Despite the magnitude of developmental delay and behavioral problems, we demonstrated positive outcomes after a short duration of intervention. The intervention was developed for a period of six months and within first three months, the child showed improvement across domains such as communication, personal-social skills and behaviour.

Pre-school children with DiGeorge sydrome commonly have developmental delays, mild hypotonia, and language and speech delays [6]. However, given the limited awareness in the Indian context, it is important to inform caregivers on neurocognitive manifestations and risk of developmental delay in children having this syndrome. This will improve care-seeking and ensure early intervention and mitigation of difficulties due to developmental delay.

Contributors: SD: conception of study, critical revision of draft, final approval of draft; ED: acquisition, analysis and interpretation of data, drafting the work; DKM: conception of study, critical revision of draft; AB: analysis and interpretation of data, drafting and critical revision of draft. All authors approved the final manuscript.

Funding: None; Competing interest: None stated.

References

1. Driscoll DA, Salvin J, Sellinger B, Budarf ML, McDonald-McGinn DM, Zackai EH, et al. Prevalence of 22q11 microdeletions in DiGeorge and velocardiofacial syndromes: implications for genetic counselling and prenatal diagnosis. J Med Genet. 1993;30:813-7.

2. Shprintzen, RJ. Velo-cardio-facial syndrome: 30 years of study. Dev Disabil Res Rev. 2008;14:3-10.

3. Doll EA. The measurement of social competence: A manual for the Vineland Social Maturity Scale.

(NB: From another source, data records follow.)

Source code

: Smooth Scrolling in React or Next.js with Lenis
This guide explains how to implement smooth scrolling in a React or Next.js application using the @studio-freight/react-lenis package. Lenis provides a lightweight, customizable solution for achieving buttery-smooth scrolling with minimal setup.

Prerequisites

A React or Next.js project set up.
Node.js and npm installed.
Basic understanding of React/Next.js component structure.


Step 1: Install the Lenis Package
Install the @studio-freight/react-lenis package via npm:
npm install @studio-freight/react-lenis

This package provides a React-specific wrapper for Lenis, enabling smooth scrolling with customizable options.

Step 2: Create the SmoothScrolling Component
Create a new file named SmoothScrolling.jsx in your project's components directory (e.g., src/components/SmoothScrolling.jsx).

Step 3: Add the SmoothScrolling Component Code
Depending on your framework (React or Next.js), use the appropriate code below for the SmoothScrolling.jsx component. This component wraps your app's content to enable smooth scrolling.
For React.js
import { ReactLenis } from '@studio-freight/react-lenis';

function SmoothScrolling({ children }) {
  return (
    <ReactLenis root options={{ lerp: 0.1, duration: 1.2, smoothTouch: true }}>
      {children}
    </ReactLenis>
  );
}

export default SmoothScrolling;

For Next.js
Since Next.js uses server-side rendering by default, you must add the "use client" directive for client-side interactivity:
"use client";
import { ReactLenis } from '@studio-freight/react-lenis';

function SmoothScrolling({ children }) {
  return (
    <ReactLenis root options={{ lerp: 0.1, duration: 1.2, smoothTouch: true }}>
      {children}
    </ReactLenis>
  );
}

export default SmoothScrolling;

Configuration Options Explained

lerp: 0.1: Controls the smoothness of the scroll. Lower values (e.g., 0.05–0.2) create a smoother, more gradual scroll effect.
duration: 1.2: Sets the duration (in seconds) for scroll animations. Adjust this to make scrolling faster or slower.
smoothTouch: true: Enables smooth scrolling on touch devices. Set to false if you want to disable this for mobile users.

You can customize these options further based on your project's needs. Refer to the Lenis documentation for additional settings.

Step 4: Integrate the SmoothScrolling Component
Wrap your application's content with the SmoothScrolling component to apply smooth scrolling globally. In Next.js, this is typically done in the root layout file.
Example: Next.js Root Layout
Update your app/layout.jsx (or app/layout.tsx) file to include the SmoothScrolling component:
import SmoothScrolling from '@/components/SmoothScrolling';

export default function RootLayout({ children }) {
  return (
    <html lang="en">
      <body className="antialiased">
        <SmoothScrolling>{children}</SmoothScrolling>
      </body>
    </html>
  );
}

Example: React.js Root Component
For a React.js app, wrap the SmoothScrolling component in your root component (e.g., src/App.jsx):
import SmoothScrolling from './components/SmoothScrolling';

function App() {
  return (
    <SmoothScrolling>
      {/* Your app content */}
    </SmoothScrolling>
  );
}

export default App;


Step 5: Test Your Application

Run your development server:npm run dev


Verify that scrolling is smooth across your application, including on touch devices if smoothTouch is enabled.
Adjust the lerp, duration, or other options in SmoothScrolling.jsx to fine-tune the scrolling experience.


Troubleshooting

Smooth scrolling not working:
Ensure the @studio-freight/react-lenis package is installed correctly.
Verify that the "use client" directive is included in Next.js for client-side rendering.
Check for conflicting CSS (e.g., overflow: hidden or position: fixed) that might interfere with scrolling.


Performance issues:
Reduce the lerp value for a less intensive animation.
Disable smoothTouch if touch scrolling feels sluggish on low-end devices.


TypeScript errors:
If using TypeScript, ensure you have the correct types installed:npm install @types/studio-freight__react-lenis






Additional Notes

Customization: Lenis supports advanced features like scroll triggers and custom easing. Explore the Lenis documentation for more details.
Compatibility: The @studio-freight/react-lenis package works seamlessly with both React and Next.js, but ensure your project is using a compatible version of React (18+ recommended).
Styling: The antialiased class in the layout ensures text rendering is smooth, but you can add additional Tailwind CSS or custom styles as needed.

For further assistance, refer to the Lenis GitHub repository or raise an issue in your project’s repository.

US: Educational Test Bureau Educational Publishers; 1953.

4. American Psychiatric Association. Diagnostic and Statistical Manual of Mental Disorders 5th ed. Washington, DC: ManMag; 2003.

5. Maddox T. Receptive-Expressive Emergent Language Test–Second Edition. New Jersey, USA: Encyclopedia of Special Education; 2008.

6. Gerdes M, Solot C, Wang PP, Moss E, LaRossa D, Randall P, et al. Cognitive and behavior profile of preschool children with chromosome 22q11. 2 deletion. Am J Med Genet. 1999;85:127-33.